YOUR INSTRUCTIONS:
From the entries that follow, gather each line holding the word "status".

PROVIDED DATA:

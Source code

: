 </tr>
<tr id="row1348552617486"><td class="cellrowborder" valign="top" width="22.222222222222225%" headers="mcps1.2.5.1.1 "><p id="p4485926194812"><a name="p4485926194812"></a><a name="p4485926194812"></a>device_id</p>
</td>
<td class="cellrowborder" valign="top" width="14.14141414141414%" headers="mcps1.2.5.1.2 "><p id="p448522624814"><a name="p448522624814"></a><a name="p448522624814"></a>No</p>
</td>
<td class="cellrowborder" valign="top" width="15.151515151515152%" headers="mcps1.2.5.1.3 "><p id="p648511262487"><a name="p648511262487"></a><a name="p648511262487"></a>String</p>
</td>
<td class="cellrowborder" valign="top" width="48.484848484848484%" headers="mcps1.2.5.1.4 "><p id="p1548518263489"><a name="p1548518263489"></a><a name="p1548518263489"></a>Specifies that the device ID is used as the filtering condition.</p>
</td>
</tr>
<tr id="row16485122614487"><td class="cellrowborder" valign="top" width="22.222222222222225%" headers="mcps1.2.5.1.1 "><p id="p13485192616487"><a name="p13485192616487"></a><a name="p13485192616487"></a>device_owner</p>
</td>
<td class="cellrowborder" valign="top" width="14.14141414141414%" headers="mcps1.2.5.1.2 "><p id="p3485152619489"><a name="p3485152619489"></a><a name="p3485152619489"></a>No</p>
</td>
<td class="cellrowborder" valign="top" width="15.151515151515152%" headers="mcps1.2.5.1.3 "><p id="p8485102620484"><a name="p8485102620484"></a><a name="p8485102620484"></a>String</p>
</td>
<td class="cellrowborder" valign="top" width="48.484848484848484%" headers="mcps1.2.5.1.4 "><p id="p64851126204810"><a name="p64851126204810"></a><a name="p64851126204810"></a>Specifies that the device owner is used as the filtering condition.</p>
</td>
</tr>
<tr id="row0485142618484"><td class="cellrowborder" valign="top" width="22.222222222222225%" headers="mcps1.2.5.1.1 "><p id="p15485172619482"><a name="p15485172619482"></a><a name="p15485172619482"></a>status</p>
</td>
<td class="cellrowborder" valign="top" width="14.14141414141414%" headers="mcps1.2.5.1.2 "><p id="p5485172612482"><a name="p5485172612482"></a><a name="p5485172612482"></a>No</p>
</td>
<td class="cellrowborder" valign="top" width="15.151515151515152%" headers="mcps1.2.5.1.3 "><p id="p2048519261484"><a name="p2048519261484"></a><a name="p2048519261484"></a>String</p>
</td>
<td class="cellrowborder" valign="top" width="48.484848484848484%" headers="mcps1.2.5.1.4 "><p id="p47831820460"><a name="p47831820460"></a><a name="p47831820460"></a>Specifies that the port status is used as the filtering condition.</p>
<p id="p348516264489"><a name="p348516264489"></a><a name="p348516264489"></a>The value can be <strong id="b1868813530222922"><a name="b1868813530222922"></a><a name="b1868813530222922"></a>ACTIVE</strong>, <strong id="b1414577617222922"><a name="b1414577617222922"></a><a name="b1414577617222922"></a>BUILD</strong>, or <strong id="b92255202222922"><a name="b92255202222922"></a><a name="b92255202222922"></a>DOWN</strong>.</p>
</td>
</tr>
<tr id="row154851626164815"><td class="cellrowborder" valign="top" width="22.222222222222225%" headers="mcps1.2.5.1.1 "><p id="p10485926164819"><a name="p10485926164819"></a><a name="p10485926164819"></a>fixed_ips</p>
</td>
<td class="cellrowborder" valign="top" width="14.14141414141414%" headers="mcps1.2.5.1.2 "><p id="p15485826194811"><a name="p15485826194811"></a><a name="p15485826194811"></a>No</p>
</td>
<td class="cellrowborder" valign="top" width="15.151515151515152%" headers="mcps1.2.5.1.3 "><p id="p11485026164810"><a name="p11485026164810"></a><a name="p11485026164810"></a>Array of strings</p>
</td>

RESPONSE TO THE TASK:
<tr id="row0485142618484"><td class="cellrowborder" valign="top" width="22.222222222222225%" headers="mcps1.2.5.1.1 "><p id="p15485172619482"><a name="p15485172619482"></a><a name="p15485172619482"></a>status</p>
<td class="cellrowborder" valign="top" width="48.484848484848484%" headers="mcps1.2.5.1.4 "><p id="p47831820460"><a name="p47831820460"></a><a name="p47831820460"></a>Specifies that the port status is used as the filtering condition.</p>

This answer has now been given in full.